▶ **Your assignment**
Would you restate the entries below word for word, starting at the first line and ending with the one that has "UTK leverages several"?

(Plain-text document sources)
━━━━━━━━━━━━━━━━━━━━

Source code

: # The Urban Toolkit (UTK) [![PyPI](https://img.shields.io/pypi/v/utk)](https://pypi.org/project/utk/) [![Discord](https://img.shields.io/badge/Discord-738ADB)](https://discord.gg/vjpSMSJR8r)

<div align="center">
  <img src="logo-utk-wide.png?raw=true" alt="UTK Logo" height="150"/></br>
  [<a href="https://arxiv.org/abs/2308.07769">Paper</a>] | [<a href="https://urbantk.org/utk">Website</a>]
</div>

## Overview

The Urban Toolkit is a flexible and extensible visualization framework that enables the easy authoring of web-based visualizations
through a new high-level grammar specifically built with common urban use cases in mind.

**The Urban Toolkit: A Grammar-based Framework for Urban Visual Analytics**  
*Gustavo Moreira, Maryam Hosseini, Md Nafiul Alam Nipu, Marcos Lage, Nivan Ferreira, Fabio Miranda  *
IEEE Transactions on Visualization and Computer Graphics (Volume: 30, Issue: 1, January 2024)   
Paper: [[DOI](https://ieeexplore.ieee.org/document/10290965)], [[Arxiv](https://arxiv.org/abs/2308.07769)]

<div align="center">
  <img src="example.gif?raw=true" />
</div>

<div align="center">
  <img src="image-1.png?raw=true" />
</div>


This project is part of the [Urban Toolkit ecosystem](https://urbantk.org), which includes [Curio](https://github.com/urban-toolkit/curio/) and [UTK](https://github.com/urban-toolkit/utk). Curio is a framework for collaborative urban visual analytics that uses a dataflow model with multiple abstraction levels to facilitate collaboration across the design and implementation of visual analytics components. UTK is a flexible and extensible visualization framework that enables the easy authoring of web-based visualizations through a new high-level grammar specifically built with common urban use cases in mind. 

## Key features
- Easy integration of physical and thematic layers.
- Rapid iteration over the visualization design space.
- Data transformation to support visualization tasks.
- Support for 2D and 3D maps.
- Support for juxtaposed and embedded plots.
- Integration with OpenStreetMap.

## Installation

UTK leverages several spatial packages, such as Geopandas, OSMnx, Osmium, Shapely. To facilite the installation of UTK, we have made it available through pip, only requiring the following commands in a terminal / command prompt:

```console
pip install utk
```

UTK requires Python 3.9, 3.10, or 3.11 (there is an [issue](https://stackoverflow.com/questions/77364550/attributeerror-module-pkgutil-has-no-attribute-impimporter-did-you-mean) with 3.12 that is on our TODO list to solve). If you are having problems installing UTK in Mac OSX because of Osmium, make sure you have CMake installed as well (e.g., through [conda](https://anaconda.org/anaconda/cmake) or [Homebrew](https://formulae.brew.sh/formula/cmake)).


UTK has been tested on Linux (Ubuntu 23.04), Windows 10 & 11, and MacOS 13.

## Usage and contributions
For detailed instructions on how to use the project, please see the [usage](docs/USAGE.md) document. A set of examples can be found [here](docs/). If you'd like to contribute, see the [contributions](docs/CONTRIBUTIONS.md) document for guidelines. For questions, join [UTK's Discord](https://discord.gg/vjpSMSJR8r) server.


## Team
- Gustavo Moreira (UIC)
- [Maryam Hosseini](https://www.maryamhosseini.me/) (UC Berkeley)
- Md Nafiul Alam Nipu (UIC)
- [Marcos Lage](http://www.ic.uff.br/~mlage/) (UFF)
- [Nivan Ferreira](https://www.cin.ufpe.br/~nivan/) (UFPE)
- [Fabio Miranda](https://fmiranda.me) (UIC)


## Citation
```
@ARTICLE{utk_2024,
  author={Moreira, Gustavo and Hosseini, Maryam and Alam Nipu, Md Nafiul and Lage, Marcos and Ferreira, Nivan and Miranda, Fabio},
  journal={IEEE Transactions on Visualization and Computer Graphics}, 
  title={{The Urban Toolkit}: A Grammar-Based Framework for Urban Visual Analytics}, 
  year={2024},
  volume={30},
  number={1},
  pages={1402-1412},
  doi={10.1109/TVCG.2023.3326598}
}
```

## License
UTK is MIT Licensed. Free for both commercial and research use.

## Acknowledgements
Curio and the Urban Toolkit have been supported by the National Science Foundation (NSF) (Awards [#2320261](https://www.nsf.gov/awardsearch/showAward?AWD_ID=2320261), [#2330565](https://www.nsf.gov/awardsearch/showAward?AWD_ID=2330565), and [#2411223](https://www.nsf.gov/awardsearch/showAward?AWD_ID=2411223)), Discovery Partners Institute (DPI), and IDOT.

━━━━━━━━━━━━━━━━━━━━

▶ **Solved exercise**
Source code

: # The Urban Toolkit (UTK) [![PyPI](https://img.shields.io/pypi/v/utk)](https://pypi.org/project/utk/) [![Discord](https://img.shields.io/badge/Discord-738ADB)](https://discord.gg/vjpSMSJR8r)

<div align="center">
  <img src="logo-utk-wide.png?raw=true" alt="UTK Logo" height="150"/></br>
  [<a href="https://arxiv.org/abs/2308.07769">Paper</a>] | [<a href="https://urbantk.org/utk">Website</a>]
</div>

## Overview

The Urban Toolkit is a flexible and extensible visualization framework that enables the easy authoring of web-based visualizations
through a new high-level grammar specifically built with common urban use cases in mind.

**The Urban Toolkit: A Grammar-based Framework for Urban Visual Analytics**  
*Gustavo Moreira, Maryam Hosseini, Md Nafiul Alam Nipu, Marcos Lage, Nivan Ferreira, Fabio Miranda  *
IEEE Transactions on Visualization and Computer Graphics (Volume: 30, Issue: 1, January 2024)   
Paper: [[DOI](https://ieeexplore.ieee.org/document/10290965)], [[Arxiv](https://arxiv.org/abs/2308.07769)]

<div align="center">
  <img src="example.gif?raw=true" />
</div>

<div align="center">
  <img src="image-1.png?raw=true" />
</div>


This project is part of the [Urban Toolkit ecosystem](https://urbantk.org), which includes [Curio](https://github.com/urban-toolkit/curio/) and [UTK](https://github.com/urban-toolkit/utk). Curio is a framework for collaborative urban visual analytics that uses a dataflow model with multiple abstraction levels to facilitate collaboration across the design and implementation of visual analytics components. UTK is a flexible and extensible visualization framework that enables the easy authoring of web-based visualizations through a new high-level grammar specifically built with common urban use cases in mind. 

## Key features
- Easy integration of physical and thematic layers.
- Rapid iteration over the visualization design space.
- Data transformation to support visualization tasks.
- Support for 2D and 3D maps.
- Support for juxtaposed and embedded plots.
- Integration with OpenStreetMap.

## Installation

UTK leverages several spatial packages, such as Geopandas, OSMnx, Osmium, Shapely. To facilite the installation of UTK, we have made it available through pip, only requiring the following commands in a terminal / command prompt:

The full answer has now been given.